Juste avant d’aller voir ce soir Mademoiselle (Agassi en Coréen) le dernier film en date de Park Chan-Wook, je veux vous dire la passion intacte que j’ai pour son chef d’œuvre de 2004 : Old Boy (titre original : Oldeuboi).

Combien de sentiments, combien d’émotions ai-je traversé en regardant se dérouler l’histoire à la fois torturée, romantique, cruelle, vibrante et poétique jusqu’au dernier souffle de ses personnages empêtrés dans leurs amours autant que dans leur vengeance.

Je me suis creusé le cerveau jusqu’à saigner des ongles et me suis tapé la tête contre les murs avec Oh Dae-Soo pour essayer de comprendre la raison de son kidnapping. J’ai eu envie de crever dans sa cellule devant la télévision qui diffusait sans fin des images de tout ce qui se passait à l’extérieur pendant 15 ans. J’ai hurlé quand nous avons appris le meurtre de sa femme dont il était le premier suspect.

Avec lui, j’ai recouvré ahurie et éblouie la liberté de marcher, la sensation de chaleur sur ma peau, le plaisir de manger, s’enivrer, baiser, ressentir avec bestialité les choses dont il avait été privé.
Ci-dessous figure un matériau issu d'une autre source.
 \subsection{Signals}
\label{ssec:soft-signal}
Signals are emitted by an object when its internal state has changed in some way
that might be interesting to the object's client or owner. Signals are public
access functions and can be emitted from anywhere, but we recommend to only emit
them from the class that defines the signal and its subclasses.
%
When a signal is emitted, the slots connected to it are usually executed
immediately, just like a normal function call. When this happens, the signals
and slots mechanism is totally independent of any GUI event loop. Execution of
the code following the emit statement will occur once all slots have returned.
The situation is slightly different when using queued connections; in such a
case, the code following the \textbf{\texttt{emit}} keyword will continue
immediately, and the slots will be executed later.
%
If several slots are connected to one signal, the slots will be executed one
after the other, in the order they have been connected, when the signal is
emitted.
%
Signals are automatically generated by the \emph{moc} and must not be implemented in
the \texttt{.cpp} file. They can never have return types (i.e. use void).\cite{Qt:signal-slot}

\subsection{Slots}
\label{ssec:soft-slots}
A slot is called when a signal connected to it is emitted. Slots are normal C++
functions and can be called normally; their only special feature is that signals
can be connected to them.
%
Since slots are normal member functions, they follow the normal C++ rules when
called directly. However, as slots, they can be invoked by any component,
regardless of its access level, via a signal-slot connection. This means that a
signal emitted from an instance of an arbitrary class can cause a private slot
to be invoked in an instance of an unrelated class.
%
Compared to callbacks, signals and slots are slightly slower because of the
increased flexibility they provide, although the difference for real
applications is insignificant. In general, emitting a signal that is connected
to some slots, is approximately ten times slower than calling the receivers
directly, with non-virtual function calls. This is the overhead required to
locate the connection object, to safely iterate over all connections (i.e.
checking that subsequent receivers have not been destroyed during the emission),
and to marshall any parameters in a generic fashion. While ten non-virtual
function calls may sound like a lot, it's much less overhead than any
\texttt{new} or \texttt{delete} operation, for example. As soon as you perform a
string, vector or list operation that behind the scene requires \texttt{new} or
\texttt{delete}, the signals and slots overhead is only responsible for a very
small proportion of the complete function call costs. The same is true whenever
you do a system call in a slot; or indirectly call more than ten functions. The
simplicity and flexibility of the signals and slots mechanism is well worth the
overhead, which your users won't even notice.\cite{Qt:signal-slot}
Je me suis parfois étonnée de sa naïveté et ensemble nous avons redoublé de rage devant l’injustice qui lui avait été faite d’avoir été coupé du monde. Moi aussi, j’ai reçu l’appel de notre ravisseur et main dans la main, nous nous sommes lancés dans l’enquête pour remonter le fil jusqu’à ce fils de p dont nous avons juré qu’il rendrait l’âme dans d’affreuses souffrances.
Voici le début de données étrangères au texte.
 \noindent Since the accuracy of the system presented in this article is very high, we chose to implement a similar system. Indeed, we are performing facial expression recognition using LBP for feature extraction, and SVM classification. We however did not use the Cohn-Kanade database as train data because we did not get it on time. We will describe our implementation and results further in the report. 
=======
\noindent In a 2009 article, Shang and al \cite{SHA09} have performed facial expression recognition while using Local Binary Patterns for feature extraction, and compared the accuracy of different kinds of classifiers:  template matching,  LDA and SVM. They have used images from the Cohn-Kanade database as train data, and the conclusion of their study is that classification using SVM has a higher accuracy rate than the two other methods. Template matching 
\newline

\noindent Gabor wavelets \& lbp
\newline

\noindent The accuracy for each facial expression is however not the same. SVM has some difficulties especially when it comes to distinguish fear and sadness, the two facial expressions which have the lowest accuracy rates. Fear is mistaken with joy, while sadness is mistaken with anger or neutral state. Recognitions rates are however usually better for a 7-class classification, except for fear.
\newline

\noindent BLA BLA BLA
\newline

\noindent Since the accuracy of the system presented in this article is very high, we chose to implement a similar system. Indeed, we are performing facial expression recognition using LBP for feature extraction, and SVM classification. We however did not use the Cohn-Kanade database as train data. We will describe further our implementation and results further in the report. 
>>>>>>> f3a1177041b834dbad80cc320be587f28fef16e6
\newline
Nous avons arpenté de long en large les rues, les contre-allées, les restaurants, sur la piste d’indices. je l’ai observé avec tendresse tomber amoureux d’une jeune fille qui ne le jugeait pas. Les appartements en bordel, les couloirs sordides couverts de crasse, les adversaires forcenés qu’il faut achever au marteau en calculant les trajectoires tout en supportant les couteaux qui s’enfoncent dans la chair, la force de haine qui aide à survivre, à rester debout, à avancer vers le but funèbre. J’ai vécu ce cri du tréfonds de soi qui ne sort pas parce qu’il faut tenir encore, toujours jusqu’à ce qu’on lui fasse face.

Nous avons enfin rencontré Lee Woo Jin et l’avons écouté raconter son histoire sans comprendre ce qu’on venait faire là-dedans jusqu’à ce qu’il explique cette scène que nous avions surpris et qui fut le déclencheur du drame qui l’avait laissé insensible à lui-même. J’ai perçu l’interdit, le désir puis le désespoir dans la voix de notre ennemi, son dédain, le plaisir qu’il prenait à nous regarder nous débattre avec les blancs de notre mémoire.

J’ai senti doucement venir le dénouement, l’ultime surprise qu’il nous réservait pour que nous tous, protagonistes de cette atroce fable soyons réunis dans ce que nous avions de semblable : notre faiblesse.

J’ai vécu la plaie béante qui s’est ouverte à l’intérieur à l’annonce que je redoutais tant et encore maintenant, 12 ans plus tard, je suis hantée par les images qui remontent dès que j’entends The last Waltz ou Cries and whispers, extraits de la musique composée par Yeong Wook Jo (à écouter plus bas).

Si je n’ai pas vu ce prodige 20 fois, je ne l’ai jamais vu. Et chaque fois que j’en parle, je meurs de le revoir et j’ai cette boule dans la gorge. Celle qu’on a quand on voudrait dire à quelqu’un à quel point on en est amoureux ou celle qui précède les sanglots.

Either way, Old boy restera à tout jamais le film de ma vie.